=== Exercise directions ===
Pull out every line below holding the word "installed".

***** Source information

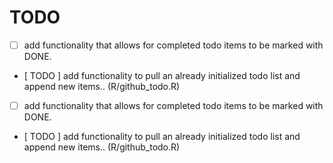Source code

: # TODO
- [ ] add functionality that allows for completed todo items to be marked with DONE.
- [ TODO ]  add functionality to pull an already initialized todo list and append new items.. (R/github_todo.R)
- [ ] add functionality that allows for completed todo items to be marked with DONE.
- [ TODO ]  add functionality to pull an already initialized todo list and append new items.. (R/github_todo.R)
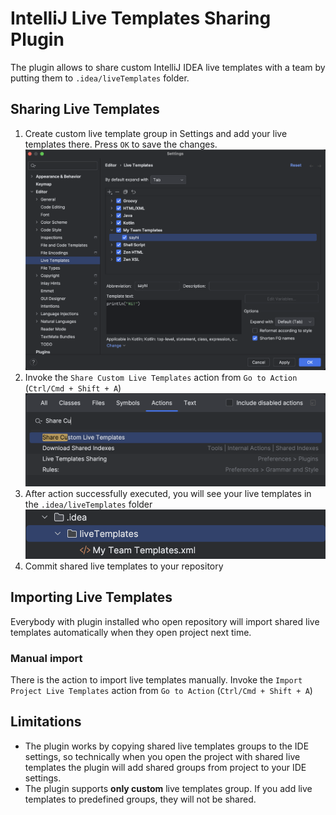 # IntelliJ Live Templates Sharing Plugin
The plugin allows to share custom IntelliJ IDEA live templates with a team by putting them to `.idea/liveTemplates` folder.

## Sharing Live Templates
1. Create custom live template group in Settings and add your live templates there. Press `OK` to save the changes.  
![custom live template](images/customTemplate.png)
2. Invoke the `Share Custom Live Templates` action from `Go to Action` (`Ctrl/Cmd + Shift + A`)
![share custom live template](images/shareCustomLiveTemplate.png)
3. After action successfully executed, you will see your live templates in the `.idea/liveTemplates` folder
![shared.png](images/shared.png)
4. Commit shared live templates to your repository

## Importing Live Templates
Everybody with plugin installed who open repository will import shared live templates automatically when they open project next time.

### Manual import
There is the action to import live templates manually.
Invoke the `Import Project Live Templates` action from `Go to Action` (`Ctrl/Cmd + Shift + A`)

## Limitations
- The plugin works by copying shared live templates groups to the IDE settings, so technically when you open the project with shared live templates the plugin will add shared groups from project to your IDE settings.
- The plugin supports **only custom** live templates group. If you add live templates to predefined groups, they will not be shared.
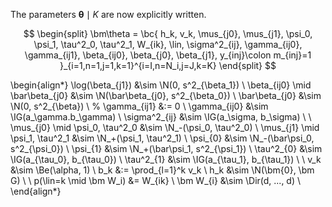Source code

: The parameters $\bm\theta \mid K$ are now explicitly written.

$$
\begin{split}
\bm\theta = \bc{
h_k, v_k, \mus_{j0}, \mus_{j1}, \psi_0, \psi_1, 
\tau^2_0, \tau^2_1, W_{ik}, \lin, 
\sigma^2_{ij}, \gamma_{ij0}, \gamma_{ij1}, \beta_{ij0}, \beta_{j0}, \beta_{j1},
y_{inj}\colon m_{inj}=1
}_{i=1,n=1,j=1,k=1}^{i=I,n=N_i,j=J,k=K}
\end{split}
$$

\begin{align*}
\log(\beta_{j1}) &\sim \N(0, s^2_{\beta_1}) \\
\beta_{ij0} \mid \bar\beta_{j0} &\sim \N(\bar\beta_{j0}, s^2_{\beta_0}) \\
\bar\beta_{j0} &\sim \N(0, s^2_{\beta}) \\
%
\gamma_{ij1} &:= 0 \\
\gamma_{ij0} &\sim \IG(a_\gamma.b_\gamma) \\
\sigma^2_{ij} &\sim \IG(a_\sigma, b_\sigma) \\
\\
\mus_{j0} \mid \psi_0, \tau^2_0 &\sim \N_-(\psi_0, \tau^2_0) \\
\mus_{j1} \mid \psi_1, \tau^2_1 &\sim \N_+(\psi_1, \tau^2_1) \\
\psi_{0} &\sim \N_-(\bar\psi_0, s^2_{\psi_0}) \\
\psi_{1} &\sim \N_+(\bar\psi_1, s^2_{\psi_1}) \\
\tau^2_{0} &\sim \IG(a_{\tau_0}, b_{\tau_0}) \\
\tau^2_{1} &\sim \IG(a_{\tau_1}, b_{\tau_1}) \\
\\
v_k &\sim \Be(\alpha, 1) \\
b_k &:= \prod_{l=1}^k v_k \\
h_k &\sim \N(\bm{0}, \bm G) \\
\\
p(\lin=k \mid \bm W_i) &= W_{ik} \\
\bm W_{i} &\sim \Dir(d, ..., d) \\
\end{align*}

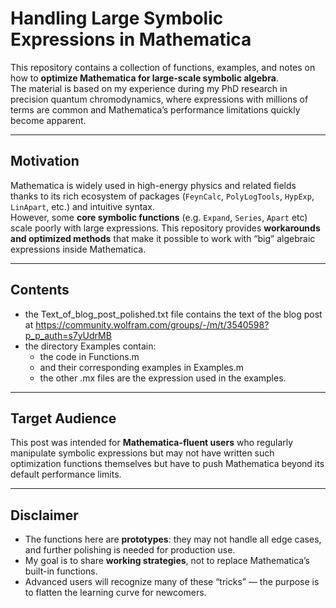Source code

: # Handling Large Symbolic Expressions in Mathematica

This repository contains a collection of functions, examples, and notes on how to **optimize Mathematica for large-scale symbolic algebra**.  
The material is based on my experience during my PhD research in precision quantum chromodynamics, where expressions with millions of terms are common and Mathematica’s performance limitations quickly become apparent.

---

## Motivation

Mathematica is widely used in high-energy physics and related fields thanks to its rich ecosystem of packages (`FeynCalc`, `PolyLogTools`, `HypExp`, `LinApart`, etc.) and intuitive syntax.  
However, some **core symbolic functions** (e.g. `Expand`, `Series`, `Apart` etc) scale poorly with large expressions. This repository provides **workarounds and optimized methods** that make it possible to work with “big” algebraic expressions inside Mathematica.

---

## Contents

- the Text_of_blog_post_polished.txt file contains the text of the blog post at https://community.wolfram.com/groups/-/m/t/3540598?p_p_auth=s7yUdrMB
- the directory Examples contain:
  - the code in Functions.m
  - and their corresponding examples in Examples.m
  - the other .mx files are the expression used in the examples.

---

## Target Audience

This post was intended for **Mathematica-fluent users** who regularly manipulate symbolic expressions but may not have written such optimization functions themselves but have to push Mathematica beyond its default performance limits.

---

## Disclaimer

- The functions here are **prototypes**: they may not handle all edge cases, and further polishing is needed for production use.  
- My goal is to share **working strategies**, not to replace Mathematica’s built-in functions.  
- Advanced users will recognize many of these “tricks” — the purpose is to flatten the learning curve for newcomers.
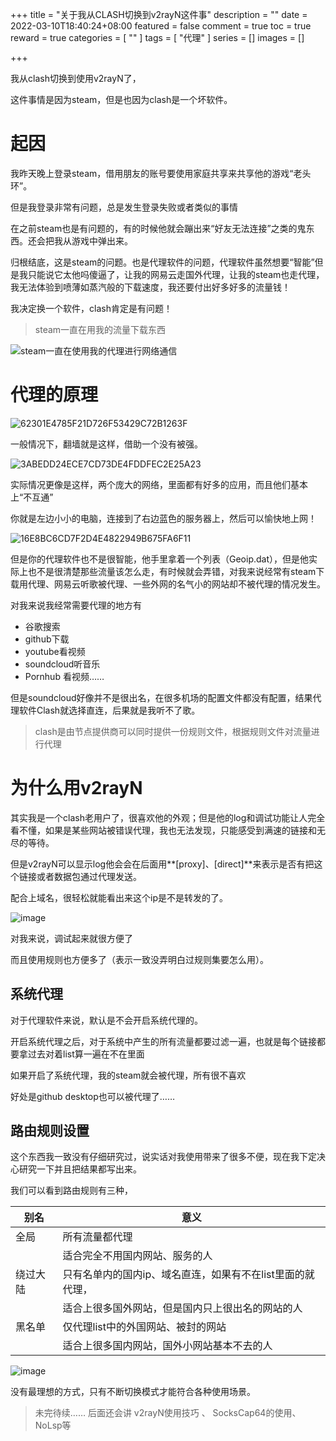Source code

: +++
title = "关于我从CLASH切换到v2rayN这件事"
description = ""
date = 2022-03-10T18:40:24+08:00
featured = false
comment = true
toc = true
reward = true
categories = [
  ""
]
tags = [
  "代理"
]
series = []
images = []

+++

我从clash切换到使用v2rayN了，

这件事情是因为steam，但是也因为clash是一个坏软件。

# 起因

我昨天晚上登录steam，借用朋友的账号要使用家庭共享来共享他的游戏“老头环”。

但是我登录非常有问题，总是发生登录失败或者类似的事情

在之前steam也是有问题的，有的时候他就会蹦出来“好友无法连接”之类的鬼东西。还会把我从游戏中弹出来。

归根结底，这是steam的问题。也是代理软件的问题，代理软件虽然想要“智能”但是我只能说它太他吗傻逼了，让我的网易云走国外代理，让我的steam也走代理，我无法体验到喷薄如蒸汽般的下载速度，我还要付出好多好多的流量钱！

我决定换一个软件，clash肯定是有问题！

> steam一直在用我的流量下载东西

![steam一直在使用我的代理进行网络通信](https://tvax2.sinaimg.cn/large/006rgJELly1h05265xqy9j30rw08fwkt.jpg)

# 代理的原理

![62301E4785F21D726F53429C72B1263F](https://tva4.sinaimg.cn/large/006rgJELly1h04zpqakv7j31d30l4te7.jpg)

一般情况下，翻墙就是这样，借助一个没有被强。

![3ABEDD24ECE7CD73DE4FDDFEC2E25A23](https://tvax3.sinaimg.cn/large/006rgJELly1h04zydp6srj31tm0qg10m.jpg)

实际情况更像是这样，两个庞大的网络，里面都有好多的应用，而且他们基本上“不互通”

你就是左边小小的电脑，连接到了右边蓝色的服务器上，然后可以愉快地上网！

![16E8BC6CD7F2D4E4822949B675FA6F11](https://tvax2.sinaimg.cn/large/006rgJELly1h050ak4f3ij319g0mxdnj.jpg)

但是你的代理软件也不是很智能，他手里拿着一个列表（Geoip.dat），但是他实际上也不是很清楚那些流量该怎么走，有时候就会弄错，对我来说经常有steam下载用代理、网易云听歌被代理、一些外网的名气小的网站却不被代理的情况发生。

对我来说我经常需要代理的地方有

- 谷歌搜索
- github下载
- youtube看视频
- soundcloud听音乐
- Pornhub 看视频……

但是soundcloud好像并不是很出名，在很多机场的配置文件都没有配置，结果代理软件Clash就选择直连，后果就是我听不了歌。

> clash是由节点提供商可以同时提供一份规则文件，根据规则文件对流量进行代理

# 为什么用v2rayN

其实我是一个clash老用户了，很喜欢他的外观；但是他的log和调试功能让人完全看不懂，如果是某些网站被错误代理，我也无法发现，只能感受到满速的链接和无尽的等待。

但是v2rayN可以显示log他会会在后面用**[proxy]、[direct]**来表示是否有把这个链接或者数据包通过代理发送。

配合上域名，很轻松就能看出来这个ip是不是转发的了。

![image](https://tva1.sinaimg.cn/large/006rgJELly1h050p54ylkj30o709a7bo.jpg)

对我来说，调试起来就很方便了

而且使用规则也方便多了（表示一致没弄明白过规则集要怎么用）。

## 系统代理

对于代理软件来说，默认是不会开启系统代理的。

开启系统代理之后，对于系统中产生的所有流量都要过滤一遍，也就是每个链接都要拿过去对着list算一遍在不在里面

如果开启了系统代理，我的steam就会被代理，所有很不喜欢

好处是github desktop也可以被代理了……

## 路由规则设置

这个东西我一致没有仔细研究过，说实话对我使用带来了很多不便，现在我下定决心研究一下并且把结果都写出来。

我们可以看到路由规则有三种，

| 别名     | 意义                                                       |
| -------- | ---------------------------------------------------------- |
| 全局     | 所有流量都代理                                             |
|          | 适合完全不用国内网站、服务的人                             |
| 绕过大陆 | 只有名单内的国内ip、域名直连，如果有不在list里面的就代理， |
|          | 适合上很多国外网站，但是国内只上很出名的网站的人           |
| 黑名单   | 仅代理list中的外国网站、被封的网站                         |
|          | 适合上很多国内网站，国外小网站基本不去的人                 |

![image](https://tvax4.sinaimg.cn/large/006rgJELly1h0524a18ldj30u30lm130.jpg)

没有最理想的方式，只有不断切换模式才能符合各种使用场景。

> 未完待续…… 后面还会讲 v2rayN使用技巧 、 SocksCap64的使用、NoLsp等


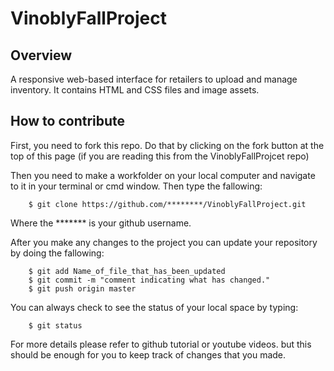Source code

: # VinoblyFallProject

## Overview

A responsive web-based interface for retailers to upload and manage inventory. It contains HTML and CSS files and image assets.

## How to contribute

First, you need to fork this repo.  Do that by clicking on the fork button at the top of this page (if you are reading this from the VinoblyFallProjcet repo)

Then you need to make a workfolder on your local computer and navigate to it in your terminal or cmd window.  Then type the fallowing:

		$ git clone https://github.com/********/VinoblyFallProject.git

Where the ******* is your github username.

After you make any changes to the project you can update your repository by doing the fallowing:

		$ git add Name_of_file_that_has_been_updated
		$ git commit -m "comment indicating what has changed."
		$ git push origin master

You can always check to see the status of your local space by typing:

		$ git status

For more details please refer to github tutorial or youtube videos. but this should be enough for you to keep track of changes that you made.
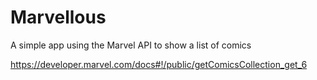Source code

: # Marvellous

A simple app using the Marvel API to show a list of comics

https://developer.marvel.com/docs#!/public/getComicsCollection_get_6
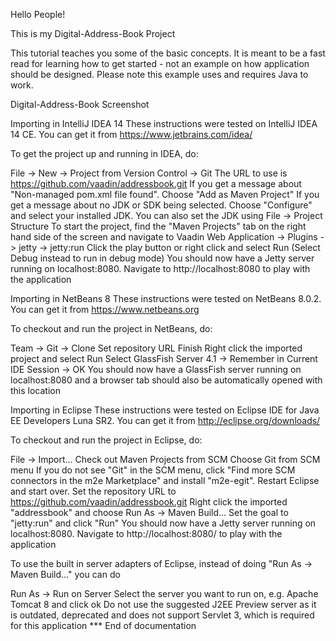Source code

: Hello People!

This is my Digital-Address-Book Project 


This tutorial teaches you some of the basic concepts. It is meant to be a fast read for learning how to get started - not an example on how application should be designed. Please note this example uses and requires Java to work.

Digital-Address-Book Screenshot




Importing in IntelliJ IDEA 14
These instructions were tested on IntelliJ IDEA 14 CE. You can get it from https://www.jetbrains.com/idea/

To get the project up and running in IDEA, do:

File -> New -> Project from Version Control -> Git
The URL to use is https://github.com/vaadin/addressbook.git
If you get a message about "Non-managed pom.xml file found". Choose "Add as Maven Project"
If you get a message about no JDK or SDK being selected. Choose "Configure" and select your installed JDK. You can also set the JDK using File -> Project Structure
To start the project, find the "Maven Projects" tab on the right hand side of the screen and navigate to
Vaadin Web Application -> Plugins -> jetty -> jetty:run
Click the play button or right click and select Run (Select Debug instead to run in debug mode)
You should now have a Jetty server running on localhost:8080. Navigate to http://localhost:8080 to play with the application

Importing in NetBeans 8
These instructions were tested on NetBeans 8.0.2. You can get it from https://www.netbeans.org

To checkout and run the project in NetBeans, do:

Team -> Git -> Clone
Set repository URL
Finish
Right click the imported project and select Run
Select GlassFish Server 4.1 -> Remember in Current IDE Session -> OK
You should now have a GlassFish server running on localhost:8080 and a browser tab should also be automatically opened with this location

Importing in Eclipse
These instructions were tested on Eclipse IDE for Java EE Developers Luna SR2. You can get it from http://eclipse.org/downloads/

To checkout and run the project in Eclipse, do:

File -> Import...
Check out Maven Projects from SCM
Choose Git from SCM menu
If you do not see "Git" in the SCM menu, click "Find more SCM connectors in the m2e Marketplace" and install "m2e-egit". Restart Eclipse and start over.
Set the repository URL to https://github.com/vaadin/addressbook.git
Right click the imported "addressbook" and choose Run As -> Maven Build...
Set the goal to "jetty:run" and click "Run"
You should now have a Jetty server running on localhost:8080. Navigate to http://localhost:8080/ to play with the application

To use the built in server adapters of Eclipse, instead of doing "Run As -> Maven Build..." you can do

Run As -> Run on Server
Select the server you want to run on, e.g. Apache Tomcat 8 and click ok
Do not use the suggested J2EE Preview server as it is outdated, deprecated and does not support Servlet 3, which is required for this application
*** End of documentation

**********

=== Worked solution ===
Everybody with plugin installed who open repository will import shared live templates automatically when they open project next time.
If you get a message about no JDK or SDK being selected. Choose "Configure" and select your installed JDK. You can also set the JDK using File -> Project Structure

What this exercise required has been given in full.